# Franken-Llama

This project aims to analyze the architecture of current SoTA transformer models, in particular Llama, by examining how the output and feature maps change by removing and/or repeating certain attention blocks of the model.

Ultimately, we want to explore ways of enhancing their efficiency for potential deployment on micro-controller units.

In [1]:
## WARNING: ask hugging face for llama2 access first!
# from huggingface_hub import notebook_login
# notebook_login()

In [None]:
from transformers import AutoModel, AutoTokenizer
import torch
import importlib # debugging purposes

device = "cuda" if torch.cuda.is_available() else "cpu"
print(device)

cuda


We are also going to import the custom libraries made specifically for this project.

In [3]:
import llama_utils
import modified_llama
import visualizer
importlib.reload(visualizer)

visualizer.set_display_mode(False)

False

## LLama2
LLaMA 2 (Large Language Model Meta AI 2) is Meta's open-source family of advanced language models designed for tasks like text generation, summarization, and question answering. 

It improves upon the original LLaMA with enhanced training stability, fine-tuning, and safety features, making it more effective and accessible for research and commercial use.
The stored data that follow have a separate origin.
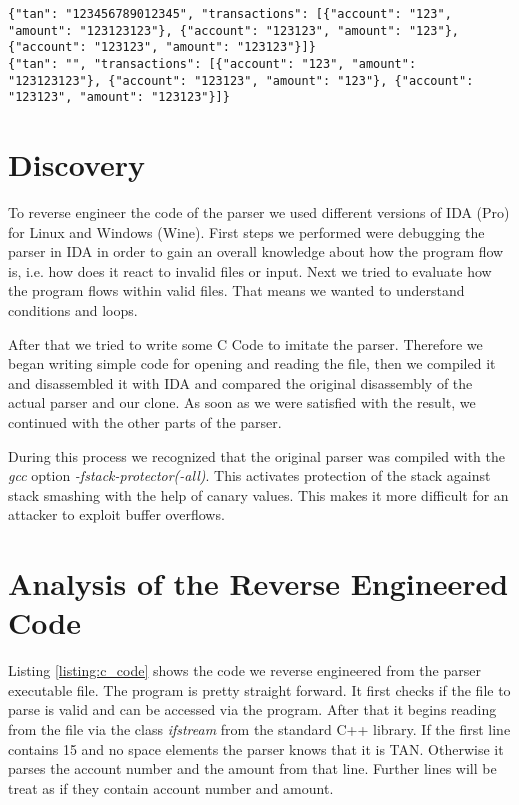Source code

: \begin{lstlisting}[caption=JSON Output,label=listing:json_output]
{"tan": "123456789012345", "transactions": [{"account": "123", "amount": "123123123"}, {"account": "123123", "amount": "123"}, {"account": "123123", "amount": "123123"}]}
{"tan": "", "transactions": [{"account": "123", "amount": "123123123"}, {"account": "123123", "amount": "123"}, {"account": "123123", "amount": "123123"}]}
\end{lstlisting}

\section{Discovery}

To reverse engineer the code of the parser we used different versions of IDA (Pro) for Linux and Windows (Wine). First steps we performed were debugging the parser in IDA in order to gain an overall knowledge about how the program flow is, i.e. how does it react to invalid files or input. Next we tried to evaluate how the program flows within valid files. That means we wanted to understand conditions and loops.

After that we tried to write some C Code to imitate the parser. Therefore we began writing simple code for opening and reading the file, then we compiled it and disassembled it with IDA and compared the original disassembly of the actual parser and our clone. As soon as we were satisfied with the result, we continued with the other parts of the parser.

During this process we recognized that the original parser was compiled with the \textit{gcc} option \textit{-fstack-protector(-all)}. This activates protection of the stack against stack smashing with the help of canary values. This makes it more difficult for an attacker to exploit buffer overflows.

\section{Analysis of the Reverse Engineered Code}

Listing \ref{listing:c_code}  shows the code we reverse engineered from the parser executable file. The program is pretty straight forward. It first checks if the file to parse is valid and can be accessed via the program. After that it begins reading from the file via the class \textit{ifstream} from the standard C++ library. If the first line contains 15 and no space elements the parser knows that it is TAN. Otherwise it parses the account number and the amount from that line. Further lines will be treat as if they contain account number and amount.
Available in different sizes, LLaMA 2 is optimized for both efficiency and scalability, allowing deployment on various hardware configurations. 

### Testing Llama2
Just for fun, let's briefly test Llama2 capabilities by asking it to write a continuation to the string "Once upon a time".

We'll also retrieve both the attention maps and the hidden states, which we'll use later in the visualization step.

In [None]:
from transformers import AutoTokenizer, AutoModelForCausalLM, LlamaForCausalLM
import torch
from transformers.modeling_outputs import CausalLMOutput

model_name = "meta-llama/Llama-2-7b-chat-hf"
tokenizer = AutoTokenizer.from_pretrained(model_name)
model = AutoModelForCausalLM.from_pretrained(model_name, torch_dtype=torch.float16, attn_implementation="eager")


In [None]:
model.to(device)

model.config.output_attentions = True
model.config.return_dict = True
model.config.output_hidden_states = True

input_text = "Once upon a time"
input_ids = tokenizer(input_text, return_tensors='pt').input_ids.to(device)

outputs = model.generate(input_ids, max_length=50, output_attentions=True, return_dict_in_generate=True, output_hidden_states=True)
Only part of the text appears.